SFP: This relates to some of the central themes of the book: the importance of storytelling and the degree to which worldviews are culturally situated.

FB: The stories we tell shape our understanding of what causes things to happen, both inside and outside of us. When you’re around other people who don’t believe those stories, you have to question whether they’re true or not.

SFP: I know when you talk about koro [i.e., the belief that one’s genitals are disappearing] people often ask Why don’t they just check? It seems like what those who ask that question are really saying is that this culture stuff is great and all, but the scientific method is qualitatively different because it gets results—it’s verifiable, or at least falsifiable. So how do you respond to that question in general terms?

FB: I’m definitely a fan of the scientific method. I was raised in that culture, and I believe in the power of science. But when you apply it to medicine and illness and mental health and those kinds of things, you can see that part of the power of scientific medicine or biomedicine is the belief in it. The more strongly you believe in it the better it works. And you can measure that.

SFP: Doesn’t that further confirm the method itself?

FB: Yes. But what I’m talking about in the book is causal perception and its effects, not actual causation. Science tries to sort out what the causal mechanisms actually are, so they can be used in technology. And if belief is one of those causal mechanisms, then science should be able to show that.

SFP: This comes back to the idea, longstanding in the West, that the body is a kind of machine, reducible to physical processes—an idea you reject in the book.

FB: This gets into a different problem. The biomechanical understanding of things is partly rooted in the desire to do away with dualism, the idea that there is a person inside the body. Neuroscientists especially argue that they’ve solved that problem and there’s this causal flow from physical to mental that’s one directional. And that’s just clearly not the case. So the question is how you account for that. To me it seems like the neuroscientist Michael Gazzaniga has a good handle on this. He explains it in terms of “strong emergence” versus “weak emergence.” The idea is that complex systems arise from small repeating actions. A weak version argues that you should be able to look at the parts and understand the whole; for example, you should be able to look at an ant and understand the colony. In a strong version, at some point a system takes on a different quality and starts operating by a new set of rules. He calls this a “phase shift.” Once that threshold is passed, the rules that applied to the individual parts no longer apply to the system. The best example is quantum mechanics, where one set of rules applies at the subatomic level, but once you cross over into the realm of general relativity you have a different set of rules. Nobody’s really come up with a way to unify the two, and they probably won’t.

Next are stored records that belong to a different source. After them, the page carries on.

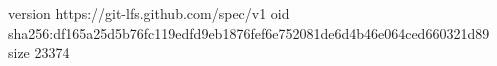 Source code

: version https://git-lfs.github.com/spec/v1
oid sha256:df165a25d5b76fc119edfd9eb1876fef6e752081de6d4b46e064ced660321d89
size 23374
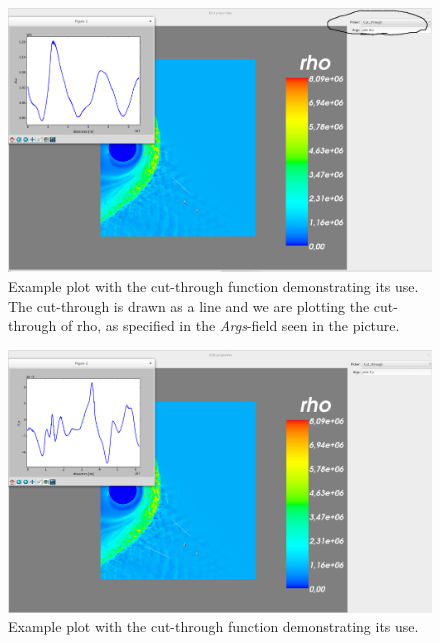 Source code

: \documentclass[a4paper,10pt]{article}
\begin{document}
\begin{figure}[H]
 \centering
 \includegraphics[width=\textwidth]{../../images/cut_through1.png}
 \caption{Example plot with the cut-through function demonstrating its use. The cut-through is drawn as a 
 line and we are plotting the cut-through of rho, as specified in the \emph{Args}-field seen in the picture.}
 \label{fig:cut_through1}
\end{figure}

\begin{figure}[H]
 \centering
 \includegraphics[width=\textwidth]{../../images/cut_through2.png}
 \caption{Example plot with the cut-through function demonstrating its use.}
 \label{fig:cut_through2}
\end{figure}
\end{document}
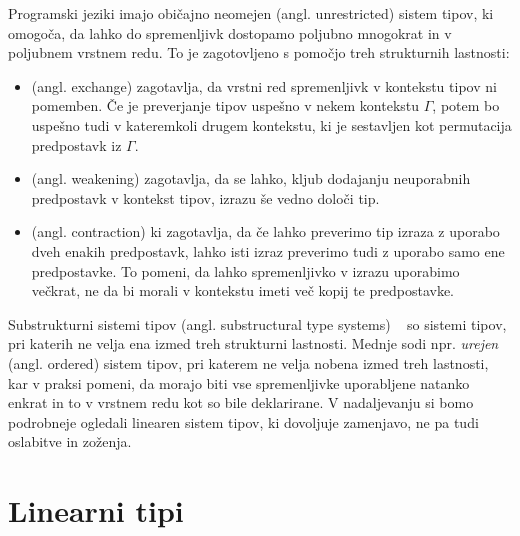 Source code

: Programski jeziki imajo običajno neomejen (angl. unrestricted) sistem tipov, ki omogoča, da lahko do spremenljivk dostopamo poljubno mnogokrat in v poljubnem vrstnem redu. To je zagotovljeno s pomočjo treh strukturnih lastnosti:
\begin{itemize}
    \itemsep 0em
    \item {} (angl. exchange) zagotavlja, da vrstni red spremenljivk v kontekstu tipov ni pomemben. Če je preverjanje tipov uspešno v nekem kontekstu $\Gamma$, potem bo uspešno tudi v kateremkoli drugem kontekstu, ki je sestavljen kot permutacija predpostavk iz $\Gamma$.
    \item {} (angl. weakening) zagotavlja, da se lahko, kljub dodajanju neuporabnih predpostavk v kontekst tipov, izrazu še vedno določi tip.
    \item {} (angl. contraction) ki zagotavlja, da če lahko preverimo tip izraza z uporabo dveh enakih predpostavk, lahko isti izraz preverimo tudi z uporabo samo ene predpostavke. To pomeni, da lahko spremenljivko v izrazu uporabimo večkrat, ne da bi morali v kontekstu imeti več kopij te predpostavke.
\end{itemize}

Substrukturni sistemi tipov (angl. substructural type systems) ~\cite{pierce2004advanced} so sistemi tipov, pri katerih ne velja ena izmed treh strukturni lastnosti. Mednje sodi npr. \textit{urejen} (angl. ordered) sistem tipov, pri katerem ne velja nobena izmed treh lastnosti, kar v praksi pomeni, da morajo biti vse spremenljivke uporabljene natanko enkrat in to v vrstnem redu kot so bile deklarirane. V nadaljevanju si bomo podrobneje ogledali linearen sistem tipov, ki dovoljuje zamenjavo, ne pa tudi oslabitve in zoženja.

\section{Linearni tipi}
\label{sec:linearni-tipi}


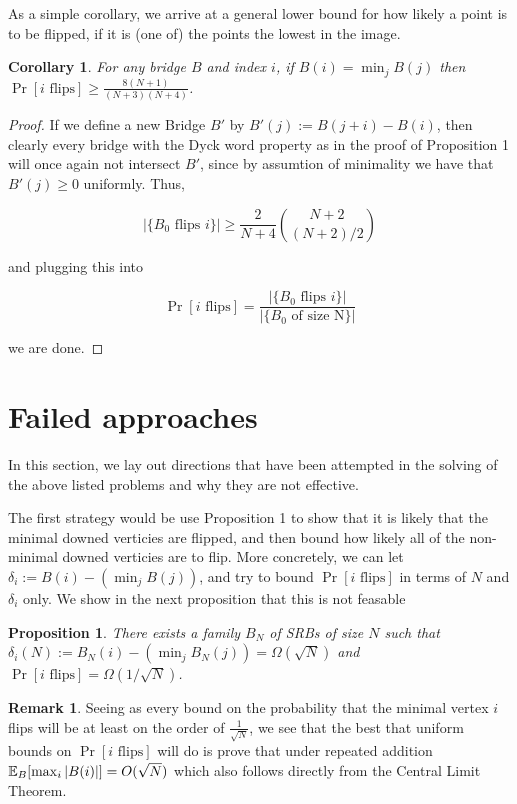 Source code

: \documentclass{article}
\newtheorem{corollary}{Corollary}
\newtheorem{proposition}{Proposition}
\theoremstyle{definition}
\newtheorem{remark}{Remark}
\begin{document}
As a simple corollary, we arrive at a general lower bound for how likely a point is to be flipped, if it is (one of) the points the lowest in the image.

\begin{corollary} For any bridge $B$ and index $i$, if $B(i)=\min_jB(j)$ then $\Pr[i \mathrm{\,\, flips}]\geq \frac{8(N+1)}{(N+3)(N+4)}$.
\end{corollary}
\begin{proof} If we define a new Bridge $B'$ by $B'(j):=B(j+i)-B(i)$, then clearly every bridge with the Dyck word property as in the proof of Proposition 1 will once again not intersect $B'$, since by assumtion of minimality we have that $B'(j)\geq0$ uniformly. Thus,

$$|\{B_0 \,\, \mathrm{flips\,\, }i\}|\geq \frac{2}{N+4}{N+2\choose (N+2)/2}$$

and plugging this into

$$\Pr[i\,\,\mathrm{flips}]=\frac{|\{B_0 \,\, \mathrm{flips\,\, }i\}|}{|\{B_0\,\,\mathrm{of\,\,size\,\,N}\}|}$$

we are done.
\end{proof}

\section{Failed approaches}

In this section, we lay out directions that have been attempted in the solving of the above listed problems and why they are not effective.

The first strategy would be use Proposition 1 to show that it is likely that the minimal downed verticies are flipped, and then bound how likely all of the non-minimal downed verticies are to flip. More concretely, we can let $\delta_i:=B(i)-(\min_jB(j))$, and try to bound $\Pr[i \,\,\mathrm{flips}]$ in terms of $N$ and $\delta_i$ only. We show in the next proposition that this is not feasable

\begin{proposition} There exists a family $B_N$ of SRBs of size $N$ such that $\delta_i(N):=B_N(i)-(\min_jB_N(j))=\Omega(\sqrt{N})$ and $\Pr[i \,\, \mathrm{flips}]=\Omega(1/\sqrt{N})$.
\end{proposition}

\begin{remark}
Seeing as every bound on the probability that the minimal vertex $i$ flips will be at least on the order of $\frac{1}{\sqrt{N}}$, we see that the best that uniform bounds on $\Pr[i \,\, \mathrm{flips}]$ will do is prove that under repeated addition $\mathbb{E}_{B}[\max_i|B(i)|]=O(\sqrt{N})$  which also follows directly from the Central Limit Theorem.
\end{remark}
\end{document}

Gazzaniga argues something similar for the brain and the mind. The mind is something that emerges strongly from the brain, and you can’t go back and look at the parts to explain the mind. That also means the mind can act backward on the brain and change it—we can see that. So you have two directions of causal flow, top to bottom and bottom to top, rather than just from bottom to top—from physical to mental.

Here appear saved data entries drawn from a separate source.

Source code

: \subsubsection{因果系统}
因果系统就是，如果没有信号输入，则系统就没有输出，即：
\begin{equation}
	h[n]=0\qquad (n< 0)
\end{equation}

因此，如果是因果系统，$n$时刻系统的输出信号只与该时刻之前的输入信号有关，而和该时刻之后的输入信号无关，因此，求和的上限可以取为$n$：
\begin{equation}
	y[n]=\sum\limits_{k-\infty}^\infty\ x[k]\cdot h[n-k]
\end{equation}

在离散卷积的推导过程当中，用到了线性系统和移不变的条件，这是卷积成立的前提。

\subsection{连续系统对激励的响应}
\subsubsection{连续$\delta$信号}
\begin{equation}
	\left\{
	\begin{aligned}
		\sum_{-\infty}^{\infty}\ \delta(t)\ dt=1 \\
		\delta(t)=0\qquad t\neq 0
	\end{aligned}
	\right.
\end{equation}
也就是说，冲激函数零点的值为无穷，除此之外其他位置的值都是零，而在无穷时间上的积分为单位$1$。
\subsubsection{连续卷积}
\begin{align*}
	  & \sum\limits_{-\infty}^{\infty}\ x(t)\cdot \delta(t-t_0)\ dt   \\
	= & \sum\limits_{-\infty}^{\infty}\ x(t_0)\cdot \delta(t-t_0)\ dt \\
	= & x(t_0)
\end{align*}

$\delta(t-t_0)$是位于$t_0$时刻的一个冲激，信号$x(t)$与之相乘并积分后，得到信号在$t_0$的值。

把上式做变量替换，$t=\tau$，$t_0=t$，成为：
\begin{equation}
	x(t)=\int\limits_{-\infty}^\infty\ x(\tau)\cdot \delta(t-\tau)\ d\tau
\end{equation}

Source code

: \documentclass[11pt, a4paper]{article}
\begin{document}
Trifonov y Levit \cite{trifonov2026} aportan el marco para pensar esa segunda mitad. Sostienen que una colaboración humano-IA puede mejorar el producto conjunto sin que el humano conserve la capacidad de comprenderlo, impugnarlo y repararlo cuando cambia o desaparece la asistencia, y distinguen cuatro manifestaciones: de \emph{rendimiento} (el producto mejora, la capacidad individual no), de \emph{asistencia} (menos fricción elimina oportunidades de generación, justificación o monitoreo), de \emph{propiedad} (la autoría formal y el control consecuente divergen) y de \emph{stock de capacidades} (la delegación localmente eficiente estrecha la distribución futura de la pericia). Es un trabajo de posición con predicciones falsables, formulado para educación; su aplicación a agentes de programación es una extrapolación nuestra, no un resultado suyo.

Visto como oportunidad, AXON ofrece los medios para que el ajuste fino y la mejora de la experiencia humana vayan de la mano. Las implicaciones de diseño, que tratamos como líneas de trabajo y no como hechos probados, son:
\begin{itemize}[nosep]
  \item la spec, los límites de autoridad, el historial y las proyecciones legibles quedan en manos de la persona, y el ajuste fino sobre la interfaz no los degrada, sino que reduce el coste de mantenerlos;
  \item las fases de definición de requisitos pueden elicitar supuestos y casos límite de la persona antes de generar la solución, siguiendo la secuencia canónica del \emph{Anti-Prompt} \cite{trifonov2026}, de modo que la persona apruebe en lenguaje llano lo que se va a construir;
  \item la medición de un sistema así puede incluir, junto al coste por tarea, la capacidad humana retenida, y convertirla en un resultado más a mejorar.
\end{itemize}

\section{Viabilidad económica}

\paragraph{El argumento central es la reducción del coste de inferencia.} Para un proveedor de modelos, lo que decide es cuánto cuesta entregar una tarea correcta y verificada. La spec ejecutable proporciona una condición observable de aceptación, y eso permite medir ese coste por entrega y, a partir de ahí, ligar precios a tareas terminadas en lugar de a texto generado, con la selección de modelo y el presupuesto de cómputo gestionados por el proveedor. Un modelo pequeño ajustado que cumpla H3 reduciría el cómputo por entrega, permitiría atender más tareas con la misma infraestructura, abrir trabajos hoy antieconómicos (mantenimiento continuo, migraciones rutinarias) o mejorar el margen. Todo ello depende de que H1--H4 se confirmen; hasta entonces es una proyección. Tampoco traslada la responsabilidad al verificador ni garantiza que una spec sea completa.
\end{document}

SFP: What do you think will replace the metaphor of body as machine? I wonder how living so much of our lives online affects how we think about the world.

FB: The Internet could be a new kind of machine metaphor—it’s a dynamic network as opposed to a single computer. But using the Internet as a metaphor is problematic because it’s mostly humans doing things through their machines—so you have that additional layer of complexity, not just the machines. We usually talk about brain as a computer, but I think that’s totally false; it leads you down all kinds of deterministic paths that I’m not crazy about. It doesn’t allow for any agency. The differences between a computer and a brain are so vast. The brain is the most complex system in the universe we know about. Even the most complex computer we have isn’t anywhere close. I especially don’t like the term “hard-wired” when we’re talking about the brain, because there’s nothing hard and there are no wires. The properties of a brain are more fluid than those of computers.

Our use of technology always shapes our ability to understand the body, and especially consciousness. Rachel Aviv wrote in one of her pieces in n+1 about how historically metaphors for consciousness have always been determined by the technology of the age. It used to be the telegraph, then the steam engine, and more recently the computer. They’re all only partially useful, if at all. We need a more dynamic model, in the same way that we need a more dynamic model for talking about culture.

I don’t have a good answer to this question. But I do feel like any machine/technology metaphor is going to have problems. I’m actually much more partial to fluid metaphors—rivers, water, current, those are much more reflective of the qualities of both the mind and brain. The flow of neurons seems to me like a fluid process, and the way cultural syndromes flow through a population is a fluid process as well. Part of the problem in the past has been the desire to put discrete, firm borders between one kind of illness and another, when they all have gradations of these fluid qualities.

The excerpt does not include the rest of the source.